Introducing rasterio

Ever since I wrote Fiona, I've been asked if I have plans to do something similar for geospatial raster data. Having been out of the raster business for a few years, I always said "no serious plans, just blue-sky ideas." Today, I'm back in satellite image processing and very much want and need something like Fiona-for-rasters. Rasterio is my attempt to write such a Python package.

Whereas Fiona is about reading and writing GeoJSON-like objects from and to vector data files, rasterio exists to let Python programmers read and write Numpy arrays (or other array-like objects providing the PEP 3118 buffer interface) from and to raster data files. I intend rasterio to be fast and gotcha-free and let programmers do the things they do now with osgeo.gdal, but with familiar Python idioms and much less code.

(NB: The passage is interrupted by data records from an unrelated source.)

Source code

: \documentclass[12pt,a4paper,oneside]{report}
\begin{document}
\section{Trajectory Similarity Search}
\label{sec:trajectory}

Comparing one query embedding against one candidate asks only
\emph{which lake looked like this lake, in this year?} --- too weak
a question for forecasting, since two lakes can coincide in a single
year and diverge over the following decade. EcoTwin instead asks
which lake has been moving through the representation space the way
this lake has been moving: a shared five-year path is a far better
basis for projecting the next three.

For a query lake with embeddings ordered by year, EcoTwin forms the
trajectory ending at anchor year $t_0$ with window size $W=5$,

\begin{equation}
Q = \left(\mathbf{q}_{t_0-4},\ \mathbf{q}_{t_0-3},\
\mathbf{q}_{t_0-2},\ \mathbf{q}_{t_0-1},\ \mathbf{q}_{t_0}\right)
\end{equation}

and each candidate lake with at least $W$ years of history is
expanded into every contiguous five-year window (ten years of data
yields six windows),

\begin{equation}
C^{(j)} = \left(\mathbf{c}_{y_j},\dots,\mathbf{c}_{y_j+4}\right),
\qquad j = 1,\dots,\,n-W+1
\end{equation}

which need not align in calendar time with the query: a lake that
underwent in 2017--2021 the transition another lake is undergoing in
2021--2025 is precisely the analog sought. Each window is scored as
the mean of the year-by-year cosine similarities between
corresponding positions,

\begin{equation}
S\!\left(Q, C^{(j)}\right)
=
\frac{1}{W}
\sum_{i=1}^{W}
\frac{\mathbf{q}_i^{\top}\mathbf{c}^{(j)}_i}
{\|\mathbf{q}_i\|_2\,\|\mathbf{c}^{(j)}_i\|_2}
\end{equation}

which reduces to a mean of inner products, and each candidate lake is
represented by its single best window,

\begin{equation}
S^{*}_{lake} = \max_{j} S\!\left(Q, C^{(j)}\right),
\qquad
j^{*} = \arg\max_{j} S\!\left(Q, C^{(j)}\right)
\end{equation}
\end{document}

I've just uploaded to PyPI rasterio 0.2. Share and enjoy.

Briefly, here's how you use rasterio to get the dimensions, number of bands, indexes of the bands, coordinate reference system, and coordinate transform matrix from a GeoTIFF.

>>> import rasterio
>>> with rasterio.open('rasterio/tests/data/RGB.byte.tif') as src:
...     print(src.width, src.height)
...     print(src.count)
...     print(src.indexes)
...     print(src.dtypes)
...     print(src.crs)
...     print(src.transform)
...
(791, 718)
3
[1, 2, 3]
[<type 'numpy.uint8'>, <type 'numpy.uint8'>, <type 'numpy.uint8'>]
{u'units': u'm', u'no_defs': True, u'ellps': u'WGS84', u'proj': u'utm', u'zone': 18}
[101985.0, 300.0379266750948, 0.0, 2826915.0, 0.0, -300.041782729805]

Rasterio subscribes to PROJ.4 style dicts for coordinate reference systems, as Fiona does. The indexes attribute contains the indexes of all image bands, and those are used to access bands and analyze them like so.

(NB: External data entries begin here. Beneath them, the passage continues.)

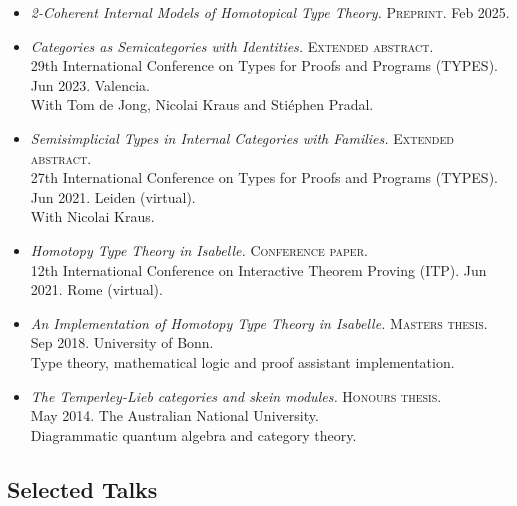 \documentclass[12pt,a4paper]{article}
\begin{document}
\begin{itemize}
\item
  \emph{2-Coherent Internal Models of Homotopical Type Theory.}
  \textsc{Preprint.}
  Feb 2025.\\
\item
  \emph{Categories as Semicategories with Identities.}
  \textsc{Extended abstract.}\\
  29th International Conference on Types for Proofs and Programs (TYPES).
  Jun 2023.
  Valencia.\\
  With Tom de Jong, Nicolai Kraus and Stiéphen Pradal.\\
\item
  \emph{Semisimplicial Types in Internal Categories with Families.}
  \textsc{Extended abstract.}\\
  27th International Conference on Types for Proofs and Programs (TYPES).
  Jun 2021.
  Leiden (virtual).\\
  With Nicolai Kraus.\\
\item
  \emph{Homotopy Type Theory in Isabelle.}
  \textsc{Conference paper.}\\
  12th International Conference on Interactive Theorem Proving (ITP).
  Jun 2021.
  Rome (virtual).\\
\item
  \emph{An Implementation of Homotopy Type Theory in Isabelle.}
  \textsc{Masters thesis.}\\
  Sep 2018.
  University of Bonn.\\
  Type theory, mathematical logic and proof assistant implementation.\\
\item
  \emph{The Temperley-Lieb categories and skein modules.}
  \textsc{Honours thesis.}\\
  May 2014.
  The Australian National University.\\
  Diagrammatic quantum algebra and category theory.\\
\end{itemize}

\subsection{Selected Talks}
\end{document}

>>> with rasterio.open('rasterio/tests/data/RGB.byte.tif') as src:
...     npixels = src.width * src.height
...     for i in src.indexes:
...         band = src.read_band(i)
...         print(i, band.min(), band.max(), band.sum()/npixels)
...
(1, 0, 255, 29.94772668847656)
(2, 0, 255, 44.516147889382289)
(3, 0, 255, 48.113056354742945)

Rasterio is written using Cython, so it's fast and has Python 2/3 compatibility. I'm testing with Python 2.7 and Python 3.3 and have it deployed on Python 2.7 at work (where the benchmarks are very positive). I hope you'll find rasterio interesting and follow or fork.

Joining MapBox

As announced on the company blog, I'm now working at MapBox. I'm excited about this. I'm more than excited. My 8 year-old thinks she knows what excitement is, but dear child, this is something else. Working on bigger things with all the talented and thoughtful folks at MapBox is going to be fun.

Is the transition from academic to commerical work going to be hard? I've worked at fast-paced companies before – experience that definitely factored into my being hired by the AWMC – and I'm happy to be back in this environment. And because I'll be continuing to work on open source geospatial software, data, and protocols, I feel like my favorite academic communities win from having me on the mersh side of things.

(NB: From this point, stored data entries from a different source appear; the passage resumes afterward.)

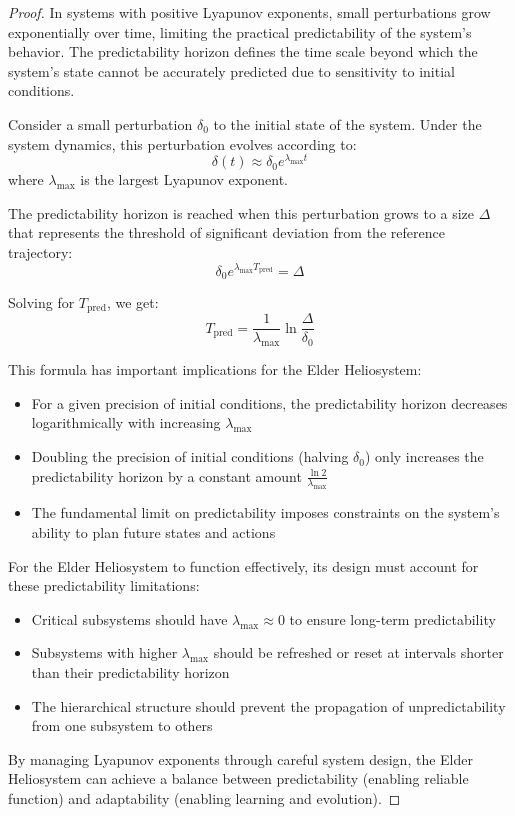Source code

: \begin{proof}
In systems with positive Lyapunov exponents, small perturbations grow exponentially over time, limiting the practical predictability of the system's behavior. The predictability horizon defines the time scale beyond which the system's state cannot be accurately predicted due to sensitivity to initial conditions.

Consider a small perturbation $\delta_0$ to the initial state of the system. Under the system dynamics, this perturbation evolves according to:
\begin{equation}
\delta(t) \approx \delta_0 e^{\lambda_{\max} t}
\end{equation}
where $\lambda_{\max}$ is the largest Lyapunov exponent.

The predictability horizon is reached when this perturbation grows to a size $\Delta$ that represents the threshold of significant deviation from the reference trajectory:
\begin{equation}
\delta_0 e^{\lambda_{\max} T_{\text{pred}}} = \Delta
\end{equation}

Solving for $T_{\text{pred}}$, we get:
\begin{equation}
T_{\text{pred}} = \frac{1}{\lambda_{\max}} \ln \frac{\Delta}{\delta_0}
\end{equation}

This formula has important implications for the Elder Heliosystem:
\begin{itemize}
    \item For a given precision of initial conditions, the predictability horizon decreases logarithmically with increasing $\lambda_{\max}$
    \item Doubling the precision of initial conditions (halving $\delta_0$) only increases the predictability horizon by a constant amount $\frac{\ln 2}{\lambda_{\max}}$
    \item The fundamental limit on predictability imposes constraints on the system's ability to plan future states and actions
\end{itemize}

For the Elder Heliosystem to function effectively, its design must account for these predictability limitations:
\begin{itemize}
    \item Critical subsystems should have $\lambda_{\max} \approx 0$ to ensure long-term predictability
    \item Subsystems with higher $\lambda_{\max}$ should be refreshed or reset at intervals shorter than their predictability horizon
    \item The hierarchical structure should prevent the propagation of unpredictability from one subsystem to others
\end{itemize}

By managing Lyapunov exponents through careful system design, the Elder Heliosystem can achieve a balance between predictability (enabling reliable function) and adaptability (enabling learning and evolution).
\end{proof}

What am I going to be working on? A bunch of different things, but my near future involves pixels. Gazillions of pixels. MapBox uses Shapely and Fiona already, so I'll get to stay involved with those projects.

Will I be moving to Washington, D.C. or San Francisco? No, I'm mainly going to work from Fort Collins, but I'll be at one of the offices regularly. I hope to persuade people that the Fort wouldn't be a terrible place to visit for sprints, either. Relatively cheap accomodations and food and plenty of nice beers to meet.

Thanks, everyone, for the overwhelming congratulations.

Linking GeoJSON

I've blogged a few times ( here and here) about a pattern I've developed for mapping feature data associated with a web page. Lyzi Diamond wrote a great post about this pattern a few weeks ago: http://lyzidiamond.com/posts/osgeo-august-meeting/. I'm thrilled that it's catching on a bit. The pattern is super simple, only three short paragraphs are needed to describe it.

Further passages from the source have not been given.